Print the records exactly as written, and let no picture into the answer.
───── Data extracts ─────
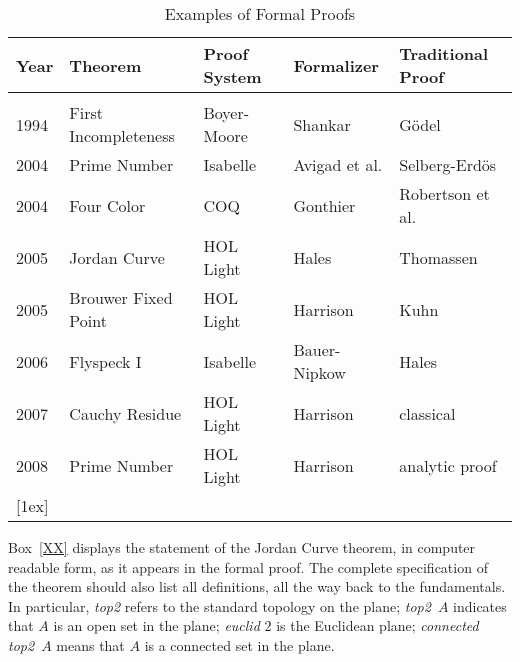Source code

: \documentclass{llncs}
\begin{document}
\smallskip

\begin{table}[ht]
\caption{Examples of Formal Proofs}
\centering
\begin{tabular}{l l l l l}
\hline
Year\hspace{0.5em} & Theorem\hspace{6em} & Proof System\hspace{2em}  & Formalizer\hspace{3em} & Traditional Proof\\ [0.5ex]
\hline \\
1994 & First Incompleteness & Boyer-Moore   & Shankar &  G\"odel \\
2004 & Prime Number & Isabelle & Avigad et al. & Selberg-Erd\"os\\
2004 & Four Color & COQ & Gonthier & Robertson et al.\\
2005 & Jordan Curve  & HOL Light & Hales & Thomassen \\
2005 & Brouwer Fixed Point & HOL Light & Harrison & Kuhn \\
2006 & Flyspeck I & Isabelle & Bauer-Nipkow & Hales \\
2007 & Cauchy Residue & HOL Light & Harrison & classical \\
2008 & Prime Number & HOL Light & Harrison & analytic proof \\
 [1ex]
\hline
\end{tabular}
\label{table}
\end{table}


Box~\ref{XX} displays the statement of the Jordan Curve theorem, in computer
readable form, as it appears in the formal
proof.  The complete specification of the theorem should also list
all definitions, all the way back to the fundamentals.  In particular, {\it top2} refers
to the standard topology on the plane; {\it top2}~$A$ indicates that $A$ is an open set
in the plane;  {\it euclid} $2$ is the Euclidean plane; {\it connected top2}~$A$ means that
$A$ is a connected set in the plane.

\bigskip
\noindent
{}
\medskip
\end{document}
─────
_Response area_.
Source code

: \documentclass{llncs}
\begin{document}
\smallskip

\begin{table}[ht]
\caption{Examples of Formal Proofs}
\centering
\begin{tabular}{l l l l l}
\hline
Year\hspace{0.5em} & Theorem\hspace{6em} & Proof System\hspace{2em}  & Formalizer\hspace{3em} & Traditional Proof\\ [0.5ex]
\hline \\
1994 & First Incompleteness & Boyer-Moore   & Shankar &  G\"odel \\
2004 & Prime Number & Isabelle & Avigad et al. & Selberg-Erd\"os\\
2004 & Four Color & COQ & Gonthier & Robertson et al.\\
2005 & Jordan Curve  & HOL Light & Hales & Thomassen \\
2005 & Brouwer Fixed Point & HOL Light & Harrison & Kuhn \\
2006 & Flyspeck I & Isabelle & Bauer-Nipkow & Hales \\
2007 & Cauchy Residue & HOL Light & Harrison & classical \\
2008 & Prime Number & HOL Light & Harrison & analytic proof \\
 [1ex]
\hline
\end{tabular}
\label{table}
\end{table}


Box~\ref{XX} displays the statement of the Jordan Curve theorem, in computer
readable form, as it appears in the formal
proof.  The complete specification of the theorem should also list
all definitions, all the way back to the fundamentals.  In particular, {\it top2} refers
to the standard topology on the plane; {\it top2}~$A$ indicates that $A$ is an open set
in the plane;  {\it euclid} $2$ is the Euclidean plane; {\it connected top2}~$A$ means that
$A$ is a connected set in the plane.

\bigskip
\noindent
{}
\medskip
\end{document}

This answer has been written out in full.